Each line of the listing that includes the string "generator" is to be identified and copied.
-- Opening Marker --
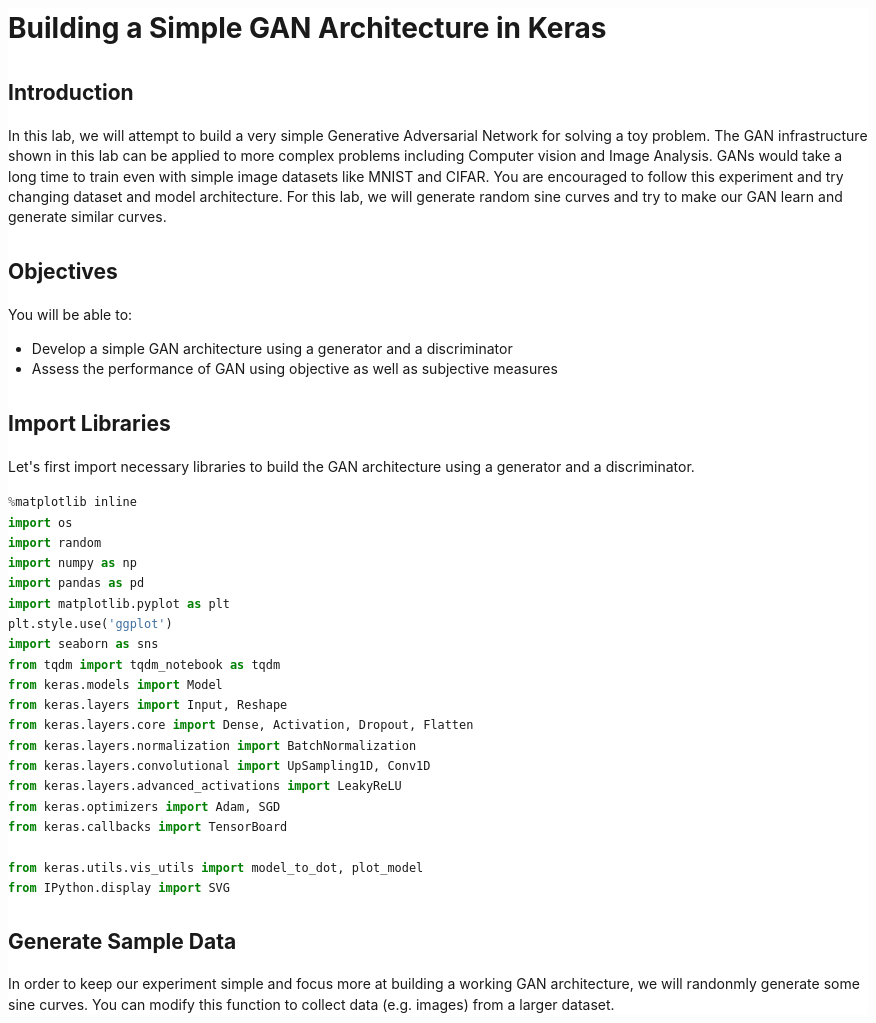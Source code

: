 
# Building a Simple GAN Architecture in Keras

## Introduction

In this lab, we will attempt to build a very simple Generative Adversarial Network for solving a toy problem. The GAN infrastructure shown in this lab can be applied to more complex problems including Computer vision and Image Analysis. GANs would take a long time to train even with simple image datasets like MNIST and CIFAR. You are encouraged to follow this experiment and try changing dataset and model architecture. For this lab, we will generate random sine curves and try to make our GAN learn and generate similar curves.

## Objectives
You will be able to:
- Develop a simple GAN architecture using a generator and a discriminator
- Assess the performance of GAN using objective as well as subjective measures

## Import Libraries

Let's first import necessary libraries to build the GAN architecture using a generator and a discriminator. 


```python
%matplotlib inline
import os
import random
import numpy as np
import pandas as pd
import matplotlib.pyplot as plt
plt.style.use('ggplot')
import seaborn as sns
from tqdm import tqdm_notebook as tqdm
from keras.models import Model
from keras.layers import Input, Reshape
from keras.layers.core import Dense, Activation, Dropout, Flatten
from keras.layers.normalization import BatchNormalization
from keras.layers.convolutional import UpSampling1D, Conv1D
from keras.layers.advanced_activations import LeakyReLU
from keras.optimizers import Adam, SGD
from keras.callbacks import TensorBoard

from keras.utils.vis_utils import model_to_dot, plot_model
from IPython.display import SVG
```

## Generate Sample Data 
In order to keep our experiment simple and focus more at building a working GAN architecture, we will randonmly generate some sine curves. You can modify this function to collect data (e.g. images) from a larger dataset.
-- Closing Marker --
→ Task result
- Develop a simple GAN architecture using a generator and a discriminator
Let's first import necessary libraries to build the GAN architecture using a generator and a discriminator. 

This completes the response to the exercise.